Eurozone inflation is expected to drop in April following Germany price data on Monday, which showed a sharp fall.
De Statis, the Federal Statistical Office reported that the harmonised consumer price index for Germany, which is calculated for European purposes, is expected to rise by an annual 2.6% rate in April 2008, down from 3.3% in March. Compared with the previous month, the index is down by 0.3%.
The consumer price index for Germany is expected to rise 2.4% in April 2008 on April 2007 (March 2008: +3.1%), according to results available from six Länder (states). Compared with the preceding month, the rate of change will be –0.2%.
The year-on-year rate of price increase, which is markedly lower than in the previous month, is influenced by package holiday prices, which decreased after the Easter holidays (–13.4% on March, –7.4% on April 2007). Food prices, however, were slightly up again by up to 0.5% on March 2008 and were up by 6.5% to 8.8% – depending on the state – above the price level of April 2007. Liquid fuel prices rose by between 1.1% and 4.6% on the previous month and by between 33.7% and 42.9% on the corresponding month of the previous year. Motor fuel prices did not change much on March 2008; they were by between 7.8% and 10.8% above the April 2007 level.

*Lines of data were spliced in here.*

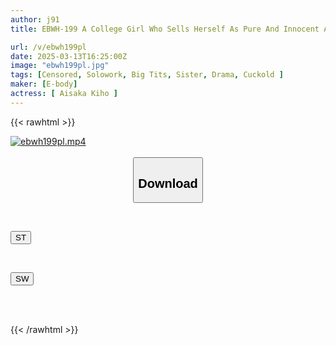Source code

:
 ```yaml
---
author: j91
title: EBWH-199 A College Girl Who Sells Herself As Pure And Innocent And Can't Have Sex With Anyone, Thinks That Her Sister's Boyfriend Will Keep Quiet, So She Seduces Him With Her Big Breasts.

url: /v/ebwh199pl
date: 2025-03-13T16:25:00Z
image: "ebwh199pl.jpg"
tags: [Censored, Solowork, Big Tits, Sister, Drama, Cuckold	]
maker: [E-body]
actress: [ Aisaka Kiho ]
---
```



{{< rawhtml >}}

<div class="video" data-videoid="4mll9zLZW3uZOp">
    <a href="javascript:;">
        <img src="/v/ebwh199pl/ebwh199pl.jpg" width="WIDTH" height="HEIGHT" alt="ebwh199pl.mp4" loading="lazy">
    </a>
</div>

<script type="text/javascript" src="https://j91.asia/asset/on-demand-st.js"></script>

<br>
  <link rel="stylesheet" href="https://j91.asia/asset/bs5.css">
  
  <center>
  <button class="btn btn-primary" type="button" data-bs-toggle="collapse" data-bs-target=".multi-collapse" aria-expanded="false" aria-controls="multiCollapseExample1 multiCollapseExample2"><h2>Download</h2></button></center>
</p>
<div class="row">
  <div class="col">
    <div class="collapse multi-collapse" id="multiCollapseExample1">
      <div class="card card-body">
	      	      <br>
<div class="buttons">  
<p><a href="/v/ebwh199pl/st.html" target="_blank"><button class="btn-hover color-3"><i class="fa fa-download"></i> ST</button></a></p></div>
    </div>
  </div>
</div>
  <div class="col">
    <div class="collapse multi-collapse" id="multiCollapseExample2">
      <div class="card card-body">
	      <br>
<div class="buttons">
<p><a href="/v/ebwh199pl/sw.html" target="_blank"><button class="btn-hover color-2"><i class="fa fa-download"></i> SW</button></a></p></div>
<br><br>
      </div>
    </div>
  </div>
</div>

{{< /rawhtml >}}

In March, Eurozone inflation had hit 3.6% – its highest for almost 16 years.
The EU's statistics office Eurostat, will publish a flash inflation estimate for the Eurozone on Wednesday.
The ECB is unlikely to change its monetary stance in the short-term as German inflation could accelerate again in May, on the back of higher fuel prices before falling again later in the year.
On Monday, the European Commission forecasts showed that in 2008 and 2009 inflation would be significantly higher than the ECB’s target annual rate “below but close” to 2%.
The Commission forecasts average Eurozone inflation at 3.2% in 2008.
ECB President Jean-Claude Trichet said on Monday in Vienna, that the ECB believed “the current monetary policy stance will contribute to achieving our objective of price stability”.